--- Extracted entries Enclosed Below ---
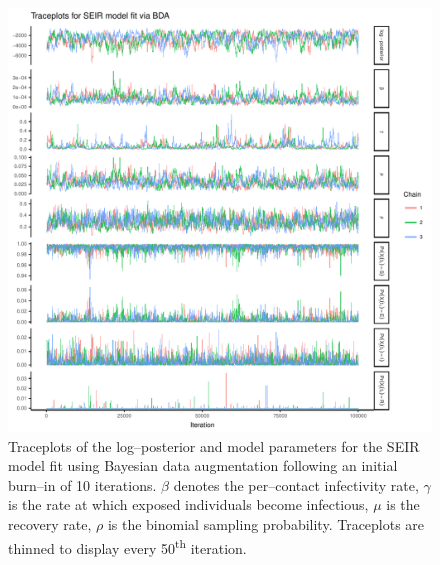 \begin{figure}[htbp]
	\centering
	\includegraphics[width=0.9\linewidth]{figures/seir_bda_traceplots}
	\caption[Simulation 1 MCMC traceplots for an SEIR model fit using Bayesian data augmentation.]{Traceplots of the log--posterior and model parameters for the SEIR model fit using Bayesian data augmentation following an initial burn--in of 10 iterations. $ \beta $ denotes the per--contact infectivity rate, $ \gamma $ is the rate at which exposed individuals become infectious, $ \mu $ is the recovery rate, $ \rho $ is the binomial sampling probability. Traceplots are thinned to display every 50\textsuperscript{th} iteration.}
	\label{fig:seirbdatraceplots}
\end{figure}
--- End of Enclosed Extracted entries ---
▶ **Activity**: For each entry above, write it out again exactly but leave out any picture.

▶ **Exercise solution**:
 \begin{figure}[htbp]
	\centering
	\includegraphics[width=0.9\linewidth]{figures/seir_bda_traceplots}
	\caption[Simulation 1 MCMC traceplots for an SEIR model fit using Bayesian data augmentation.]{Traceplots of the log--posterior and model parameters for the SEIR model fit using Bayesian data augmentation following an initial burn--in of 10 iterations. $ \beta $ denotes the per--contact infectivity rate, $ \gamma $ is the rate at which exposed individuals become infectious, $ \mu $ is the recovery rate, $ \rho $ is the binomial sampling probability. Traceplots are thinned to display every 50\textsuperscript{th} iteration.}
	\label{fig:seirbdatraceplots}
\end{figure}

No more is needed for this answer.